§ **WHAT YOU NEED TO DO**: What number of lines in the entries hold the string "Head"? Answer with it alone.

──────── DATA TO USE

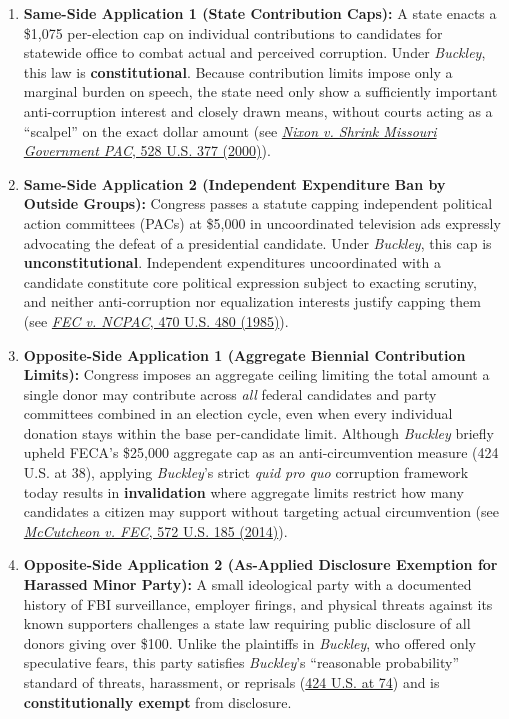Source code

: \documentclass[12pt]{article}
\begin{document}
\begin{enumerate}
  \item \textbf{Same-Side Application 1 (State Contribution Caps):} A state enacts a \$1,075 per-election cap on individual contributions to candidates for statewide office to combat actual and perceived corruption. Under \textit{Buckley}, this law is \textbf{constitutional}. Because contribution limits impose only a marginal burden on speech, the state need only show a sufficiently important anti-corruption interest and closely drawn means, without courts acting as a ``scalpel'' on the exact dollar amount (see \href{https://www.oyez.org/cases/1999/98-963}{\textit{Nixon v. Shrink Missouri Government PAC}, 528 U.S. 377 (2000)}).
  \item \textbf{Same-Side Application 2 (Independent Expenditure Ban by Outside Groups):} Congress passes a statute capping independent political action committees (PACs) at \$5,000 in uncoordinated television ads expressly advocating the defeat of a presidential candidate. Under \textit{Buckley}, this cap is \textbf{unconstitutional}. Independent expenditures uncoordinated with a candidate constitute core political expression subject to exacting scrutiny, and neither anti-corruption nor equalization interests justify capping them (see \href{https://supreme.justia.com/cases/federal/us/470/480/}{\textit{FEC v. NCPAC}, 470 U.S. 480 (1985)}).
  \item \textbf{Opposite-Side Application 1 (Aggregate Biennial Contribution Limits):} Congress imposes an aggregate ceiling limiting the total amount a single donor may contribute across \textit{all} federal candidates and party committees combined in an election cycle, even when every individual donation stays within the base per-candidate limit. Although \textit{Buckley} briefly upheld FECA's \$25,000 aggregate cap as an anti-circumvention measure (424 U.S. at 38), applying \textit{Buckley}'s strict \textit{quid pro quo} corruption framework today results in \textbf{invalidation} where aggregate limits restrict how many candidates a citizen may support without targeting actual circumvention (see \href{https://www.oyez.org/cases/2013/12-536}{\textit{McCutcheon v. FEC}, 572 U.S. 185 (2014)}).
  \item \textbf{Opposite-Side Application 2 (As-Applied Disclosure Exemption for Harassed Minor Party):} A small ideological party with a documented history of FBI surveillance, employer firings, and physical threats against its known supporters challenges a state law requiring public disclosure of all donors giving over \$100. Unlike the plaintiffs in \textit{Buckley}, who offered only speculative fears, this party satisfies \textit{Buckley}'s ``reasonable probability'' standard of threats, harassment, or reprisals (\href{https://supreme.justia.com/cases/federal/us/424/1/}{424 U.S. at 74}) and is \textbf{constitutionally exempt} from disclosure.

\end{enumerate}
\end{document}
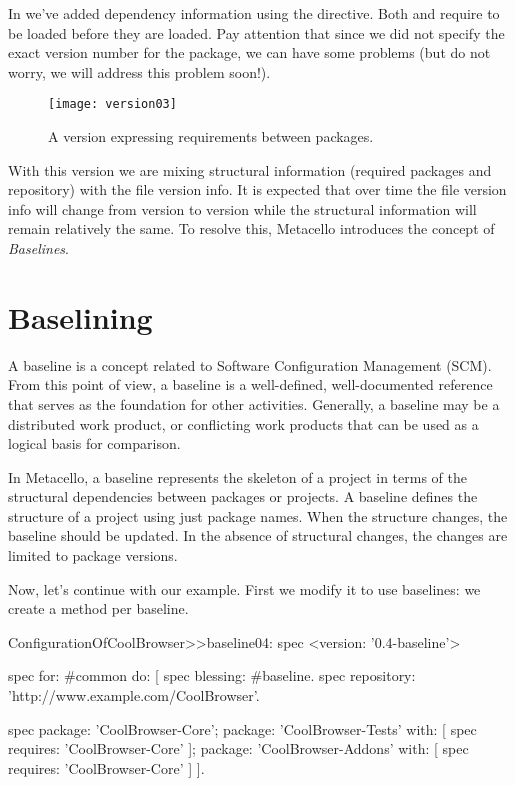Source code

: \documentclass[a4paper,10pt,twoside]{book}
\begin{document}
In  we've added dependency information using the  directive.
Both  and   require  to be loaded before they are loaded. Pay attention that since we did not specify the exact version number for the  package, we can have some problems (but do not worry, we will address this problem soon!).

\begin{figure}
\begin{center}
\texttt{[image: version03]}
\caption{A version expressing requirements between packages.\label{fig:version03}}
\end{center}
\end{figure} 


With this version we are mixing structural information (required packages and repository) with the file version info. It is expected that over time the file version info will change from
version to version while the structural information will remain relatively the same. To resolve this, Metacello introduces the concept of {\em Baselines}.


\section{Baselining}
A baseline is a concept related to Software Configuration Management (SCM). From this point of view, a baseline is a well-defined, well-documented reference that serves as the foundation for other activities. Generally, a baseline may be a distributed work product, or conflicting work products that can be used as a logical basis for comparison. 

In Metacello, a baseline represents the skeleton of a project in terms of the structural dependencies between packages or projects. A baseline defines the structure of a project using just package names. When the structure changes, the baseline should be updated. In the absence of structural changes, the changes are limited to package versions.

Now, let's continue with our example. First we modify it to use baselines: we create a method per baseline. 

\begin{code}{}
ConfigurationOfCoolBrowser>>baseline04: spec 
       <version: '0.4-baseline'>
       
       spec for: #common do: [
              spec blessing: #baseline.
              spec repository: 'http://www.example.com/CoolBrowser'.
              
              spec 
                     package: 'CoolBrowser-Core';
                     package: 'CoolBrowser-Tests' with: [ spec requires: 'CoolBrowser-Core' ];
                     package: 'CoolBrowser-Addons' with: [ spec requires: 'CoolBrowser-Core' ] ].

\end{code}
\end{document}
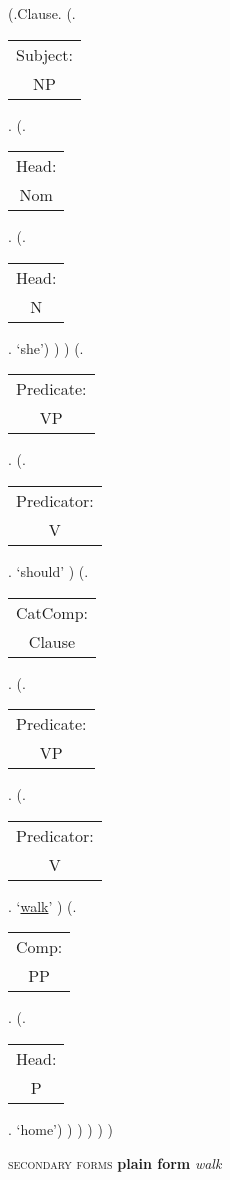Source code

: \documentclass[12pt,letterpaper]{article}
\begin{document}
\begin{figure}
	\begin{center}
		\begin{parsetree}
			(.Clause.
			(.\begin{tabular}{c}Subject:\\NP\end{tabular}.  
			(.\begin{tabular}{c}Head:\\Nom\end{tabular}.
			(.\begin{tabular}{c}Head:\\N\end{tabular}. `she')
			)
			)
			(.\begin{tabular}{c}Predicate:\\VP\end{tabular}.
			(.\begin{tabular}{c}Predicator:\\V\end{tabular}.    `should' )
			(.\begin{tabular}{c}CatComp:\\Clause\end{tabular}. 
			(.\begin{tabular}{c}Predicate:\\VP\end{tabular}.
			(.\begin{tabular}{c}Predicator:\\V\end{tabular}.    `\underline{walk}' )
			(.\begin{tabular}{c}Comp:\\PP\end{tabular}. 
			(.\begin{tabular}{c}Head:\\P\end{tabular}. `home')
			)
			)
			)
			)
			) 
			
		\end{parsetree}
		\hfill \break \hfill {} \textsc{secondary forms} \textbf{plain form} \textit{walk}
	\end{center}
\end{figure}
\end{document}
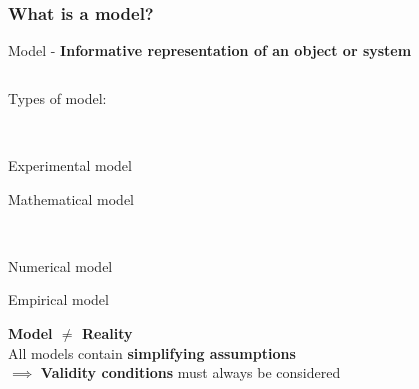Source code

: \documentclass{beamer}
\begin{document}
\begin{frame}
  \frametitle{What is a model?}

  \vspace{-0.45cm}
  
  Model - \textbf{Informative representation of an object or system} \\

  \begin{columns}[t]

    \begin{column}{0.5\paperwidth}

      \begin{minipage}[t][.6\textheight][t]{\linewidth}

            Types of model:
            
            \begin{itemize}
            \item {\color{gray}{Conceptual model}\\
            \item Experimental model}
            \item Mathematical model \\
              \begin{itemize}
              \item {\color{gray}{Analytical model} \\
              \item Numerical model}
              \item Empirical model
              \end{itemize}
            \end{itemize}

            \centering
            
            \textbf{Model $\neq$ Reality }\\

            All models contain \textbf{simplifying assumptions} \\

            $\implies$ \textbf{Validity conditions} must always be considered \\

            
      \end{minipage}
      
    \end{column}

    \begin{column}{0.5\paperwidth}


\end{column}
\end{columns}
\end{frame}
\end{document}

────────────────
──────── DATA TO USE

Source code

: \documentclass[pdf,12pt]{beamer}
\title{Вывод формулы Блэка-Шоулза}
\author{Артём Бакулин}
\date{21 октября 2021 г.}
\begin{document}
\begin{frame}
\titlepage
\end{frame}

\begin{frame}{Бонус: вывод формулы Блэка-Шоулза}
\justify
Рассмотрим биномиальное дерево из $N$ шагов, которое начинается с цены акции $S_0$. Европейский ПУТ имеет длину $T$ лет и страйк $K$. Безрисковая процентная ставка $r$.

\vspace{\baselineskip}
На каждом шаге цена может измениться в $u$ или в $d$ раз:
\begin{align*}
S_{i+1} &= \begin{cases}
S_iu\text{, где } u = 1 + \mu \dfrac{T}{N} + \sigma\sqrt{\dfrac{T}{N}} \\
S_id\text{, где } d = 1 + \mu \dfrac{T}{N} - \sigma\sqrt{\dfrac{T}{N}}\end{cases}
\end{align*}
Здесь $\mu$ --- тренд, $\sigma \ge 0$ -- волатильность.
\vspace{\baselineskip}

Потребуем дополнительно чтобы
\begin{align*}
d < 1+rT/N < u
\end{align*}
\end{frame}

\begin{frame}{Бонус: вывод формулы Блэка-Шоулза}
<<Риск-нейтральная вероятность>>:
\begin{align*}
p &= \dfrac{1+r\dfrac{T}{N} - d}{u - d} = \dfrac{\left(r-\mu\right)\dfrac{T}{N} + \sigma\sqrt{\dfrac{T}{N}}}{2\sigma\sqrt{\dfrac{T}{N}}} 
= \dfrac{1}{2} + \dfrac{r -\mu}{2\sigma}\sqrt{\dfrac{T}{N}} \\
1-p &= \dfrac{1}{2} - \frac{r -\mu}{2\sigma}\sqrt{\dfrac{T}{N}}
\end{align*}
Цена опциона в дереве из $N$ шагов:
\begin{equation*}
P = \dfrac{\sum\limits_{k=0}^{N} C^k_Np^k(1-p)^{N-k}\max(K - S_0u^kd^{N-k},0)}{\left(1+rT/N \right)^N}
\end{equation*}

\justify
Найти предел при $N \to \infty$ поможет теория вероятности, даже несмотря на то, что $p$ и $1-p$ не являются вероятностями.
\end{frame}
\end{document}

────────────────

§ **ANSWER TO THIS TASK**: 3